How to complete this task:
Please find the lines in the following records that hold "docs", and copy them.

Stored data:
•••
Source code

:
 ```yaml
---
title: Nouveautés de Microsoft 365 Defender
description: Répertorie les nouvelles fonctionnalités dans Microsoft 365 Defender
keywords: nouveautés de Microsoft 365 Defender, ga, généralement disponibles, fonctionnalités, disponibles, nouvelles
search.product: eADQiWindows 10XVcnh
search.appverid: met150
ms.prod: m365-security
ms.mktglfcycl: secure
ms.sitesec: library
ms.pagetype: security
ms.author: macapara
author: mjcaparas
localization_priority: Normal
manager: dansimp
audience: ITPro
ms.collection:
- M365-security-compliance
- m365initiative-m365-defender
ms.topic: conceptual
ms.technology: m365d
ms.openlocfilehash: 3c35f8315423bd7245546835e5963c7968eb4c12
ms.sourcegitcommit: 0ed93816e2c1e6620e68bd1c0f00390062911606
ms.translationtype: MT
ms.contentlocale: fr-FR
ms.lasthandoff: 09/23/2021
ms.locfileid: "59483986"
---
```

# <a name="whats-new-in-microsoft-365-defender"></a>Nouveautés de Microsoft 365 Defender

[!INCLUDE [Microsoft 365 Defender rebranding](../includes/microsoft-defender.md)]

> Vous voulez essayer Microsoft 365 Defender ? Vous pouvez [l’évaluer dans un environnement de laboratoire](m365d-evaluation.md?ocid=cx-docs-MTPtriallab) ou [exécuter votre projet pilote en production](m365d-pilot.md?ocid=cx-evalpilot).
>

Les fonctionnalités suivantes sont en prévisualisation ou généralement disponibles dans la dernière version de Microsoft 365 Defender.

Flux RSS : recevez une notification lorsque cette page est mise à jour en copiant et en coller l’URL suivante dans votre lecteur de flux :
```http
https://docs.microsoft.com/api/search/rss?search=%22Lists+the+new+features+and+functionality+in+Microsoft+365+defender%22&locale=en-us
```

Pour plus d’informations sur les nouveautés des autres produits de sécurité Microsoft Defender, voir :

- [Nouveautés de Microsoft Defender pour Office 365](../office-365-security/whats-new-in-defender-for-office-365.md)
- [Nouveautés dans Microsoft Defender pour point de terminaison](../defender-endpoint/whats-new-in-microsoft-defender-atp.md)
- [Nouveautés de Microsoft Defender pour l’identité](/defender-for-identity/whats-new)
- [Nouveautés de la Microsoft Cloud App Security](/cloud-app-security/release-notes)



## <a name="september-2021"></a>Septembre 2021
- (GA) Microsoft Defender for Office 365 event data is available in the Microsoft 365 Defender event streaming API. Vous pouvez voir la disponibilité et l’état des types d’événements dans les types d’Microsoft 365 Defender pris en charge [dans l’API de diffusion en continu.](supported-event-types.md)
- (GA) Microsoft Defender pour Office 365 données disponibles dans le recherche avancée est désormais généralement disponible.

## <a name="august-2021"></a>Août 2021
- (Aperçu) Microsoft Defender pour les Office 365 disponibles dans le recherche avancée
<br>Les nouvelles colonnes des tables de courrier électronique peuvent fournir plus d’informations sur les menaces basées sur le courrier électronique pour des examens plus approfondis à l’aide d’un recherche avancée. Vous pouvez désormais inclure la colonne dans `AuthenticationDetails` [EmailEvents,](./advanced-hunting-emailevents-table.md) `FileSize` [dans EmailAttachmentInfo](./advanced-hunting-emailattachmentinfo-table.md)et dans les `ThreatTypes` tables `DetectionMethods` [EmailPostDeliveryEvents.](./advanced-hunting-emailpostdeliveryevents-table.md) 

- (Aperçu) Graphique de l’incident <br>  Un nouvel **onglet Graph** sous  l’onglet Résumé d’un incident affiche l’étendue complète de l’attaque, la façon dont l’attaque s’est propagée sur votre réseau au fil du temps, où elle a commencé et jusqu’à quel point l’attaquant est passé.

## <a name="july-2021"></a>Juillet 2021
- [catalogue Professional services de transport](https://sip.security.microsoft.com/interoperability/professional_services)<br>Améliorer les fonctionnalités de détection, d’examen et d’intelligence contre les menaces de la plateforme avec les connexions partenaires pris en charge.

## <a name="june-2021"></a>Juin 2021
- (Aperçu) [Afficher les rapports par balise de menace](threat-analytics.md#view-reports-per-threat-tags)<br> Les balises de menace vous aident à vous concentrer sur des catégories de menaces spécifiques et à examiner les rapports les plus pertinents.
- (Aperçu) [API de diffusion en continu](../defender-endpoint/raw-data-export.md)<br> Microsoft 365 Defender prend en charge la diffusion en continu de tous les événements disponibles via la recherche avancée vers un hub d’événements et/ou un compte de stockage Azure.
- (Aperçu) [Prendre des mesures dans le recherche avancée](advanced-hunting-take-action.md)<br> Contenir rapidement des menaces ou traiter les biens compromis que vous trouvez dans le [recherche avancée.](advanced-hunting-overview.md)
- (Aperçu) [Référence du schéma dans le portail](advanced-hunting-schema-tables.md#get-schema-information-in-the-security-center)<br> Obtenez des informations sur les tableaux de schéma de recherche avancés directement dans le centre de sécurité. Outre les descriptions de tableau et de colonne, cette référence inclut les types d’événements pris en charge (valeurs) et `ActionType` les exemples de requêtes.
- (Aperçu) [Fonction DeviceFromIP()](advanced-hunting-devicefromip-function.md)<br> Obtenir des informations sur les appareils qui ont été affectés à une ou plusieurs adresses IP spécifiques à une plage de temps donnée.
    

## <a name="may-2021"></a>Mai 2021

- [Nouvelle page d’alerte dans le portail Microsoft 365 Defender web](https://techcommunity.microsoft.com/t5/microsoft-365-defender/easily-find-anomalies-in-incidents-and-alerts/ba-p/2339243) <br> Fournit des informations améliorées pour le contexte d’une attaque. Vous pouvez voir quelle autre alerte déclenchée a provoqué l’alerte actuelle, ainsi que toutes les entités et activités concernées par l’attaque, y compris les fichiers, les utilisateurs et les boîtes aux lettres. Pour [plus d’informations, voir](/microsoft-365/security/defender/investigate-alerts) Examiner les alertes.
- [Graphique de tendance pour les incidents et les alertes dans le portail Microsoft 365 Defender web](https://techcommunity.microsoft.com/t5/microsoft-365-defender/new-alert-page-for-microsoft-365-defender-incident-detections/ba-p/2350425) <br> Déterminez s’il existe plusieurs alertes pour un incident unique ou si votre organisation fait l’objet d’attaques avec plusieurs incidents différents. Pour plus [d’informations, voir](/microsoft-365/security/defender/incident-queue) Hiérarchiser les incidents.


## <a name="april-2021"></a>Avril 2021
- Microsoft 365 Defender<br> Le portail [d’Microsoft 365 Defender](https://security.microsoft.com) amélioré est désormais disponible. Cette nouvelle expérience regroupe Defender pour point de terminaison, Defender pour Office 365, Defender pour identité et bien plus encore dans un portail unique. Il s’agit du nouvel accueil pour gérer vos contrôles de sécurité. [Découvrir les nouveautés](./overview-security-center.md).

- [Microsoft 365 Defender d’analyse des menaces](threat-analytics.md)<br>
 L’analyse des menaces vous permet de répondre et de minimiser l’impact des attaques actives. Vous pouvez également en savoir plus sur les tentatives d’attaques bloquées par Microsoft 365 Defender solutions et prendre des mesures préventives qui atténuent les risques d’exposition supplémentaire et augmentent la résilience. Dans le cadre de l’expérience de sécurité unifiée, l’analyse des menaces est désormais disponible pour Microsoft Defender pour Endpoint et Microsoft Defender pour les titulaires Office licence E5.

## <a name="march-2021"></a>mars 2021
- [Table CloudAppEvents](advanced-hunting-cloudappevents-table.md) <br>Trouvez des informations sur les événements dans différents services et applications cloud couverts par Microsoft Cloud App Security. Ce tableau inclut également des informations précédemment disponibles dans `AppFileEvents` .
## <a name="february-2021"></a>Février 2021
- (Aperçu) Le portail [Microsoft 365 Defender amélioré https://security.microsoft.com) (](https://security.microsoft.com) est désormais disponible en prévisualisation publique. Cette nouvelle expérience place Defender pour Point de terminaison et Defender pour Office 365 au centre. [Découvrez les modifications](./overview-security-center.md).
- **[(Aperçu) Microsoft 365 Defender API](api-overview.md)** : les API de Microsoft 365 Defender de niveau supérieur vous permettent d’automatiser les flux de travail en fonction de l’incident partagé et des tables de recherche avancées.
•••
Exercise response:
> Vous voulez essayer Microsoft 365 Defender ? Vous pouvez [l’évaluer dans un environnement de laboratoire](m365d-evaluation.md?ocid=cx-docs-MTPtriallab) ou [exécuter votre projet pilote en production](m365d-pilot.md?ocid=cx-evalpilot).
https://docs.microsoft.com/api/search/rss?search=%22Lists+the+new+features+and+functionality+in+Microsoft+365+defender%22&locale=en-us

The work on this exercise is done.